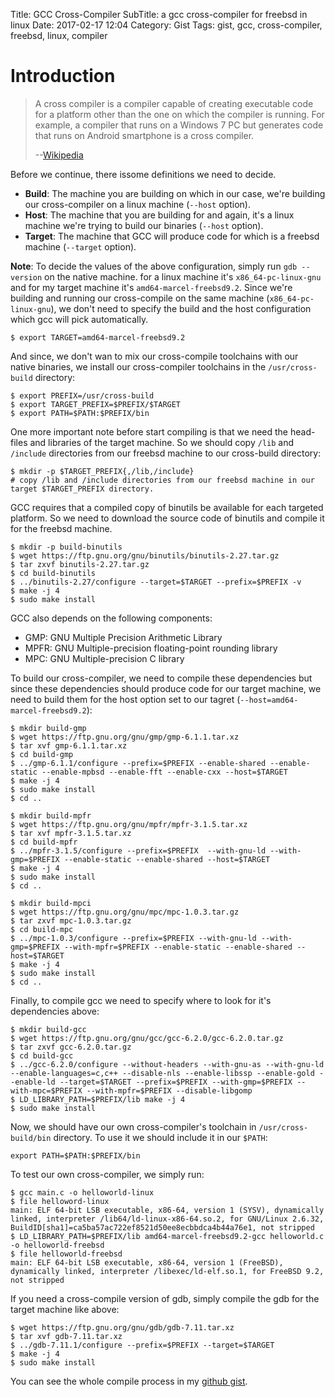 Title: GCC Cross-Compiler
SubTitle: a gcc cross-compiler for freebsd in linux
Date: 2017-02-17 12:04
Category: Gist
Tags: gist, gcc, cross-compiler, freebsd, linux, compiler


# Introduction
> A cross compiler is a compiler capable of creating executable code for a platform other than the one on which the compiler is running. For example, a compiler that runs on a Windows 7 PC but generates code that runs on Android smartphone is a cross compiler.
>
> --[Wikipedia](https://en.wikipedia.org/wiki/Crosscompiler)

Before we continue, there issome definitions we need to decide.

* **Build**: The machine you are building on which in our case, we're building our cross-compiler on a linux machine (`--host` option).
* **Host**: The machine that you are building for and again, it's a linux machine we're trying to build our binaries (`--host` option).
* **Target**: The machine that GCC will produce code for which is a freebsd machine (`--target` option).

**Note**: To decide the values of the above configuration, simply run `gdb --version` on the native machine. for a linux machine it's `x86_64-pc-linux-gnu` and for my target machine it's `amd64-marcel-freebsd9.2`. Since we're building and running our cross-compile on the same machine (`x86_64-pc-linux-gnu`), we don't need to specify the build and the host configuration which gcc will pick automatically.

```
$ export TARGET=amd64-marcel-freebsd9.2
```

And since, we don't wan to mix our cross-compile toolchains with our native binaries, we install our cross-compiler toolchains in the `/usr/cross-build` directory:
```
$ export PREFIX=/usr/cross-build
$ export TARGET_PREFIX=$PREFIX/$TARGET
$ export PATH=$PATH:$PREFIX/bin
```

One more important note before start compiling is that we need the head-files and libraries of the target machine. So we should copy `/lib` and `/include` directories from our freebsd machine to our cross-build directory:
```
$ mkdir -p $TARGET_PREFIX{,/lib,/include}
# copy /lib and /include directories from our freebsd machine in our target $TARGET_PREFIX directory.
```

GCC requires that a compiled copy of binutils be available for each targeted platform. So we need to download the source code of binutils and compile it for the freebsd machine.
```
$ mkdir -p build-binutils
$ wget https://ftp.gnu.org/gnu/binutils/binutils-2.27.tar.gz
$ tar zxvf binutils-2.27.tar.gz
$ cd build-binutils
$ ../binutils-2.27/configure --target=$TARGET --prefix=$PREFIX -v
$ make -j 4
$ sudo make install
```

GCC also depends on the following components:
* GMP: GNU Multiple Precision Arithmetic Library
* MPFR: GNU Multiple-precision floating-point rounding library
* MPC: GNU Multiple-precision C library

To build our cross-compiler, we need to compile these dependencies but since these dependencies should produce code for our target machine, we need to build them for the host option set to our tagret (`--host=amd64-marcel-freebsd9.2`):
```
$ mkdir build-gmp
$ wget https://ftp.gnu.org/gnu/gmp/gmp-6.1.1.tar.xz
$ tar xvf gmp-6.1.1.tar.xz
$ cd build-gmp
$ ../gmp-6.1.1/configure --prefix=$PREFIX --enable-shared --enable-static --enable-mpbsd --enable-fft --enable-cxx --host=$TARGET
$ make -j 4
$ sudo make install
$ cd ..

$ mkdir build-mpfr
$ wget https://ftp.gnu.org/gnu/mpfr/mpfr-3.1.5.tar.xz
$ tar xvf mpfr-3.1.5.tar.xz
$ cd build-mpfr
$ ../mpfr-3.1.5/configure --prefix=$PREFIX  --with-gnu-ld --with-gmp=$PREFIX --enable-static --enable-shared --host=$TARGET
$ make -j 4
$ sudo make install
$ cd ..

$ mkdir build-mpci
$ wget https://ftp.gnu.org/gnu/mpc/mpc-1.0.3.tar.gz
$ tar zxvf mpc-1.0.3.tar.gz
$ cd build-mpc
$ ../mpc-1.0.3/configure --prefix=$PREFIX --with-gnu-ld --with-gmp=$PREFIX --with-mpfr=$PREFIX --enable-static --enable-shared --host=$TARGET
$ make -j 4
$ sudo make install
$ cd ..
```

Finally, to compile gcc we need to specify where to look for it's dependencies above:
```
$ mkdir build-gcc
$ wget https://ftp.gnu.org/gnu/gcc/gcc-6.2.0/gcc-6.2.0.tar.gz
$ tar zxvf gcc-6.2.0.tar.gz
$ cd build-gcc
$ ../gcc-6.2.0/configure --without-headers --with-gnu-as --with-gnu-ld --enable-languages=c,c++ --disable-nls --enable-libssp --enable-gold --enable-ld --target=$TARGET --prefix=$PREFIX --with-gmp=$PREFIX --with-mpc=$PREFIX --with-mpfr=$PREFIX --disable-libgomp
$ LD_LIBRARY_PATH=$PREFIX/lib make -j 4
$ sudo make install
```

Now, we should have our own cross-compiler's toolchain in `/usr/cross-build/bin` directory. To use it we should include it in our `$PATH`:
```
export PATH=$PATH:$PREFIX/bin
```

To test our own cross-compiler, we simply run:
```
$ gcc main.c -o helloworld-linux
$ file helloword-linux
main: ELF 64-bit LSB executable, x86-64, version 1 (SYSV), dynamically linked, interpreter /lib64/ld-linux-x86-64.so.2, for GNU/Linux 2.6.32, BuildID[sha1]=ca5ba57ac722ef8521d50ee8ecbbdca4b44a76e1, not stripped
$ LD_LIBRARY_PATH=$PREFIX/lib amd64-marcel-freebsd9.2-gcc helloworld.c -o helloworld-freebsd
$ file helloworld-freebsd
main: ELF 64-bit LSB executable, x86-64, version 1 (FreeBSD), dynamically linked, interpreter /libexec/ld-elf.so.1, for FreeBSD 9.2, not stripped
```

If you need a cross-compile version of gdb, simply compile the gdb for the target machine like above:
```
$ wget https://ftp.gnu.org/gnu/gdb/gdb-7.11.tar.xz
$ tar xvf gdb-7.11.tar.xz
$ ../gdb-7.11.1/configure --prefix=$PREFIX --target=$TARGET
$ make -j 4
$ sudo make install
```

You can see the whole compile process in my [github gist](https://gist.github.com/bijanebrahimi/62596745808f8667c40ff91b07d9e7b8).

==*==

YOUR ASSIGNMENT: Which lines contain "Multiple"? Copy each of them from the listing.

RESULT:
* GMP: GNU Multiple Precision Arithmetic Library
* MPFR: GNU Multiple-precision floating-point rounding library
* MPC: GNU Multiple-precision C library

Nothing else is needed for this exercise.